SAGE procedures were performed according to the original protocol ( Velculescu et al. 1995 , Velculescu et al. 1997 ) with some modifications. The cDNA was digested with NlaIII and captured with streptavidin-coated magnet beads (Promega). Linkers were ligated to captured cDNA ends and SAGE tags adjacent to the linkers were released from beads by BsmFI digestion. Two pools of tags were blunt-ended, and the ditag was formed by ligation of two tags. Ditags were amplified by PCR using AmpliTaq Gold (Perkin-Elmer) and biotinylated linker-specific primers (5′-TCTAACGATGTACGGGGACA-3′ and 5′-TAC- AACTAGGCTTAATAGGGACA-3′ T. Imai, personal communication). Amplified fragments were digested by NlaIII, and separated with PAGE. Ditag fragments (26–30 bp) released from linkers were cut out from the gel and purified. Subsequently, contaminated linker fragments were removed by binding to the streptavidin beads. Tag concatemers were obtained by ligation of purified ditags. Before cloning to pZero vector (Invitrogen), concatemers were size-fractionated (>400 bp) by cDNA sizesep column (Pharmacia Biotech). Escherichia coli strain Top 10F′ was transformed by the plasmids. Colonies formed on LB-Zeocin (Invitrogen) plates were screened for the plasmids with the inserts larger than 600 bp (400 bp concatemers and vector fragments) using colony PCR. PCR products were purified and directly sequenced with the autosequencer ABI373 or ABI377 (Perkin-Elmer). Sequence data were analysed by the sage program supplied by Dr Kinzler.
Gene expression patterns represented by SAGE tags in two samples were compared, and the significance (P value) in difference of expression was calculated using the same sage program.
For the isolation of larger cDNA fragments containing a SAGE tag, 3′-RACE was performed ( Fig. 4). The lysate of a cDNA library derived from rice seedlings (cv. Kakehashi) was used as template, and the first PCR reaction was performed using a lambda phage vector primer (M13 forward primer) and 13 bp SAGE tag sequence (5′-CATGGCACTCGTT-3′) primer. An aliquot of the first PCR mixture was used as template for the second PCR, using another phage vector primer located in the nested position (T7 promoter primer), and the SAGE tag sequence primer. The second PCR product was cloned into the pCR2.1 vector using a TA cloning kit (Invitrogen).
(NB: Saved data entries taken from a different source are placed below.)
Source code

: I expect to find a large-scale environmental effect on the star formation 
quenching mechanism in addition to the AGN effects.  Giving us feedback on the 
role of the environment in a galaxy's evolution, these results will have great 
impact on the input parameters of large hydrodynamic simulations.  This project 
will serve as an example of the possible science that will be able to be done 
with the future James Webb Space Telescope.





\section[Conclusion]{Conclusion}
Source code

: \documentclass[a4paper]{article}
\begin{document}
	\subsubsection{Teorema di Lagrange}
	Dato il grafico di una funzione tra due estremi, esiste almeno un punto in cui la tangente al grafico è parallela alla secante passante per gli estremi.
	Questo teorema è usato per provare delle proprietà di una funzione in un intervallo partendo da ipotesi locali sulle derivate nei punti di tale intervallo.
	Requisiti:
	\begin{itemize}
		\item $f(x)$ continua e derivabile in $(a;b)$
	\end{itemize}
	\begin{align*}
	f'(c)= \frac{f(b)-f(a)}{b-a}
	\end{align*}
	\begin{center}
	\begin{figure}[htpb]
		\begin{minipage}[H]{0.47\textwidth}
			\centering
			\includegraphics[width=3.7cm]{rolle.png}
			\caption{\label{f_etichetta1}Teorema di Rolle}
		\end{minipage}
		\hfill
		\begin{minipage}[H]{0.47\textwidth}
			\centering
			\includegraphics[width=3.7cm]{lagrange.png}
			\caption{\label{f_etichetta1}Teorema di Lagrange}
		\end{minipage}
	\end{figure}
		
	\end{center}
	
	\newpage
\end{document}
We appreciate the provision of the SAGE protocol and SAGE analysis program by Dr Kenneth W. Kinzler (Johns Hopkins University, Baltimore). We also thank Dr Takashi Imai (National Institute of Radiological Sciences, Chiba) for advising alterations of ditag PCR condition and concatemer cloning. Thanks are due to Prof. Günter Kahl (University of Frankfurt, Frankfurt) and Dr Peter Matthews (National Museum of Ethnology, Osaka), who kindly gave us invaluable suggestions to improve the manuscript.